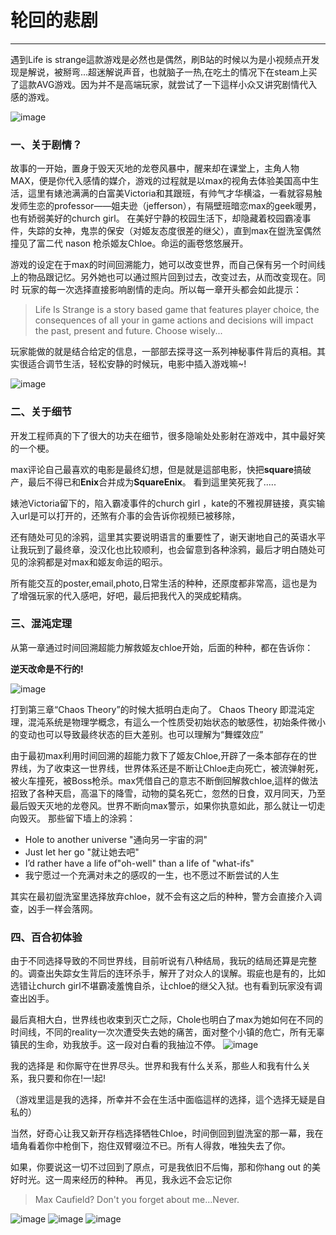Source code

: # 轮回的悲剧
---

遇到Life is strange這款游戏是必然也是偶然，刷B站的时候以为是小视频点开发现是解说，被掰弯...超迷解说声音，也就脑子一热,在吃土的情况下在steam上买了這款AVG游戏。因为并不是高端玩家，就尝试了一下這样小众又讲究剧情代入感的游戏。



![image](http://7xq62e.com1.z0.glb.clouddn.com/main.jpg)

### 一、关于剧情？


故事的一开始，置身于毁天灭地的龙卷风暴中，醒来却在课堂上，主角人物MAX，便是你代入感情的媒介，游戏的过程就是以max的视角去体验美国高中生活，這里有婊池满满的白富美Victoria和其跟班，有帅气才华横溢，一看就容易触发师生恋的professor——姐夫逊（jefferson），有隔壁班暗恋max的geek暖男，也有娇弱美好的church girl。
在美好宁静的校园生活下，却隐藏着校园霸凌事件，失踪的女神，鬼祟的保安（对姬友态度很差的继父），直到max在盥洗室偶然撞见了富二代 nason 枪杀姬友Chloe。命运的画卷悠悠展开。


游戏的设定在于max的时间回溯能力，她可以改变世界，而自己保有另一个时间线上的物品跟记忆。另外她也可以通过照片回到过去，改变过去，从而改变现在。同时 玩家的每一次选择直接影响剧情的走向。所以每一章开头都会如此提示：

>Life Is Strange is a story based game that features player choice, the consequences of all your in game actions and decisions will     impact the past, present and future. Choose wisely...


玩家能做的就是结合给定的信息，一部部去探寻这一系列神秘事件背后的真相。其实很适合调节生活，轻松安静的时候玩，电影中插入游戏嘛~!



![image](http://7xq62e.com1.z0.glb.clouddn.com/2.jpg)

### 二、关于细节
开发工程师真的下了很大的功夫在细节，很多隐喻处处影射在游戏中，其中最好笑的一个梗。

max评论自己最喜欢的电影是最终幻想，但是就是這部电影，快把**square**搞破产，最后不得已和**Enix**合并成为**SquareEnix**。
看到這里笑死我了.....

婊池Victoria留下的，陷入霸凌事件的church girl ，kate的不雅视屏链接，真实输入url是可以打开的，还煞有介事的会告诉你视频已被移除，


还有随处可见的涂鸦，這里其实要说明语言的重要性了，谢天谢地自己的英语水平让我玩到了最终章，没汉化也比较顺利，也会留意到各种涂鸦，最后才明白随处可见的涂鸦都是对max和姬友命运的昭示。

所有能交互的poster,email,photo,日常生活的种种，还原度都非常高，這也是为了增强玩家的代入感吧，好吧，最后把我代入的哭成蛇精病。

### 三、混沌定理


从第一章通过时间回溯超能力解救姬友chloe开始，后面的种种，都在告诉你：

 ****逆天改命是不行的!****

![image](http://7xq62e.com1.z0.glb.clouddn.com/4.png)


打到第三章“Chaos Theory”的时候大抵明白走向了。
Chaos Theory 即混沌定理，混沌系统是物理学概念，有這么一个性质受初始状态的敏感性，初始条件微小的变动也可以导致最终状态的巨大差别。也可以理解为“舞蝶效应”

由于最初max利用时间回溯的超能力救下了姬友Chloe,开辟了一条本部存在的世界线，为了收束这一世界线，世界体系还是不断让Chloe走向死亡，被流弹射死，被火车撞死，被Boss枪杀。max凭借自己的意志不断倒回解救chloe,這样的做法招致了各种天启，高温下的降雪，动物的莫名死亡，忽然的日食，双月同天，乃至最后毁天灭地的龙卷风。世界不断向max警示，如果你执意如此，那么就让一切走向毁灭。
那些留下墙上的涂鸦：
  - Hole to another universe "通向另一宇宙的洞"
  - Just let her go "就让她去吧"
  - I’d rather have a life of"oh-well" than a life of "what-ifs"
  - 我宁愿过一个充满对未之的感叹的一生，也不愿过不断尝试的人生

其实在最初盥洗室里选择放弃chloe，就不会有这之后的种种，警方会直接介入调查，凶手一样会落网。


### 四、百合初体验
由于不同选择导致的不同世界线，目前听说有八种结局，我玩的结局还算是完整的。调查出失踪女生背后的连环杀手，解开了对众人的误解。瑕疵也是有的，比如选错让church girl不堪霸凌羞愧自杀，让chloe的继父入狱。也有看到玩家没有调查出凶手。

最后真相大白，世界线也收束到灭亡之际，Chole也明白了max为她如何在不同的时间线，不同的reality一次次遭受失去她的痛苦，面对整个小镇的危亡，所有无辜镇民的生命，劝我放手。这一段对白看的我抽泣不停。
![image](http://7xq62e.com1.z0.glb.clouddn.com/6.png)

我的选择是
和你厮守在世界尽头。世界和我有什么关系，那些人和我有什么关系，我只要和你在!一!起!

（游戏里這是我的选择，所幸并不会在生活中面临這样的选择，這个选择无疑是自私的）

当然，好奇心让我又新开存档选择牺牲Chloe，时间倒回到盥洗室的那一幕，我在墙角看着你中枪倒下，抱住双臂啜泣不已。所有人得救，唯独失去了你。

如果，你要说这一切不过回到了原点，可是我依旧不后悔，那和你hang out 的美好时光。这一周来经历的种种。
再见，我永远不会忘记你
>Max Caufield? Don't you forget about me...Never.

![image](http://7xq62e.com1.z0.glb.clouddn.com/6.jpg)
![image](http://7xq62e.com1.z0.glb.clouddn.com/3.png)
![image](http://7xq62e.com1.z0.glb.clouddn.com/3.jpg)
----
### Exercise requirements
The result should be the material above, unchanged and free of pictures; please print it.

### Output for this task
Source code

: # 轮回的悲剧
---

遇到Life is strange這款游戏是必然也是偶然，刷B站的时候以为是小视频点开发现是解说，被掰弯...超迷解说声音，也就脑子一热,在吃土的情况下在steam上买了這款AVG游戏。因为并不是高端玩家，就尝试了一下這样小众又讲究剧情代入感的游戏。



![image](http://7xq62e.com1.z0.glb.clouddn.com/main.jpg)

### 一、关于剧情？


故事的一开始，置身于毁天灭地的龙卷风暴中，醒来却在课堂上，主角人物MAX，便是你代入感情的媒介，游戏的过程就是以max的视角去体验美国高中生活，這里有婊池满满的白富美Victoria和其跟班，有帅气才华横溢，一看就容易触发师生恋的professor——姐夫逊（jefferson），有隔壁班暗恋max的geek暖男，也有娇弱美好的church girl。
在美好宁静的校园生活下，却隐藏着校园霸凌事件，失踪的女神，鬼祟的保安（对姬友态度很差的继父），直到max在盥洗室偶然撞见了富二代 nason 枪杀姬友Chloe。命运的画卷悠悠展开。


游戏的设定在于max的时间回溯能力，她可以改变世界，而自己保有另一个时间线上的物品跟记忆。另外她也可以通过照片回到过去，改变过去，从而改变现在。同时 玩家的每一次选择直接影响剧情的走向。所以每一章开头都会如此提示：

>Life Is Strange is a story based game that features player choice, the consequences of all your in game actions and decisions will     impact the past, present and future. Choose wisely...


玩家能做的就是结合给定的信息，一部部去探寻这一系列神秘事件背后的真相。其实很适合调节生活，轻松安静的时候玩，电影中插入游戏嘛~!



![image](http://7xq62e.com1.z0.glb.clouddn.com/2.jpg)

### 二、关于细节
开发工程师真的下了很大的功夫在细节，很多隐喻处处影射在游戏中，其中最好笑的一个梗。

max评论自己最喜欢的电影是最终幻想，但是就是這部电影，快把**square**搞破产，最后不得已和**Enix**合并成为**SquareEnix**。
看到這里笑死我了.....

婊池Victoria留下的，陷入霸凌事件的church girl ，kate的不雅视屏链接，真实输入url是可以打开的，还煞有介事的会告诉你视频已被移除，


还有随处可见的涂鸦，這里其实要说明语言的重要性了，谢天谢地自己的英语水平让我玩到了最终章，没汉化也比较顺利，也会留意到各种涂鸦，最后才明白随处可见的涂鸦都是对max和姬友命运的昭示。

所有能交互的poster,email,photo,日常生活的种种，还原度都非常高，這也是为了增强玩家的代入感吧，好吧，最后把我代入的哭成蛇精病。

### 三、混沌定理


从第一章通过时间回溯超能力解救姬友chloe开始，后面的种种，都在告诉你：

 ****逆天改命是不行的!****

![image](http://7xq62e.com1.z0.glb.clouddn.com/4.png)


打到第三章“Chaos Theory”的时候大抵明白走向了。
Chaos Theory 即混沌定理，混沌系统是物理学概念，有這么一个性质受初始状态的敏感性，初始条件微小的变动也可以导致最终状态的巨大差别。也可以理解为“舞蝶效应”

由于最初max利用时间回溯的超能力救下了姬友Chloe,开辟了一条本部存在的世界线，为了收束这一世界线，世界体系还是不断让Chloe走向死亡，被流弹射死，被火车撞死，被Boss枪杀。max凭借自己的意志不断倒回解救chloe,這样的做法招致了各种天启，高温下的降雪，动物的莫名死亡，忽然的日食，双月同天，乃至最后毁天灭地的龙卷风。世界不断向max警示，如果你执意如此，那么就让一切走向毁灭。
那些留下墙上的涂鸦：
  - Hole to another universe "通向另一宇宙的洞"
  - Just let her go "就让她去吧"
  - I’d rather have a life of"oh-well" than a life of "what-ifs"
  - 我宁愿过一个充满对未之的感叹的一生，也不愿过不断尝试的人生

其实在最初盥洗室里选择放弃chloe，就不会有这之后的种种，警方会直接介入调查，凶手一样会落网。


### 四、百合初体验
由于不同选择导致的不同世界线，目前听说有八种结局，我玩的结局还算是完整的。调查出失踪女生背后的连环杀手，解开了对众人的误解。瑕疵也是有的，比如选错让church girl不堪霸凌羞愧自杀，让chloe的继父入狱。也有看到玩家没有调查出凶手。

最后真相大白，世界线也收束到灭亡之际，Chole也明白了max为她如何在不同的时间线，不同的reality一次次遭受失去她的痛苦，面对整个小镇的危亡，所有无辜镇民的生命，劝我放手。这一段对白看的我抽泣不停。
![image](http://7xq62e.com1.z0.glb.clouddn.com/6.png)

我的选择是
和你厮守在世界尽头。世界和我有什么关系，那些人和我有什么关系，我只要和你在!一!起!

（游戏里這是我的选择，所幸并不会在生活中面临這样的选择，這个选择无疑是自私的）

当然，好奇心让我又新开存档选择牺牲Chloe，时间倒回到盥洗室的那一幕，我在墙角看着你中枪倒下，抱住双臂啜泣不已。所有人得救，唯独失去了你。

如果，你要说这一切不过回到了原点，可是我依旧不后悔，那和你hang out 的美好时光。这一周来经历的种种。
再见，我永远不会忘记你
>Max Caufield? Don't you forget about me...Never.

![image](http://7xq62e.com1.z0.glb.clouddn.com/6.jpg)
![image](http://7xq62e.com1.z0.glb.clouddn.com/3.png)
![image](http://7xq62e.com1.z0.glb.clouddn.com/3.jpg)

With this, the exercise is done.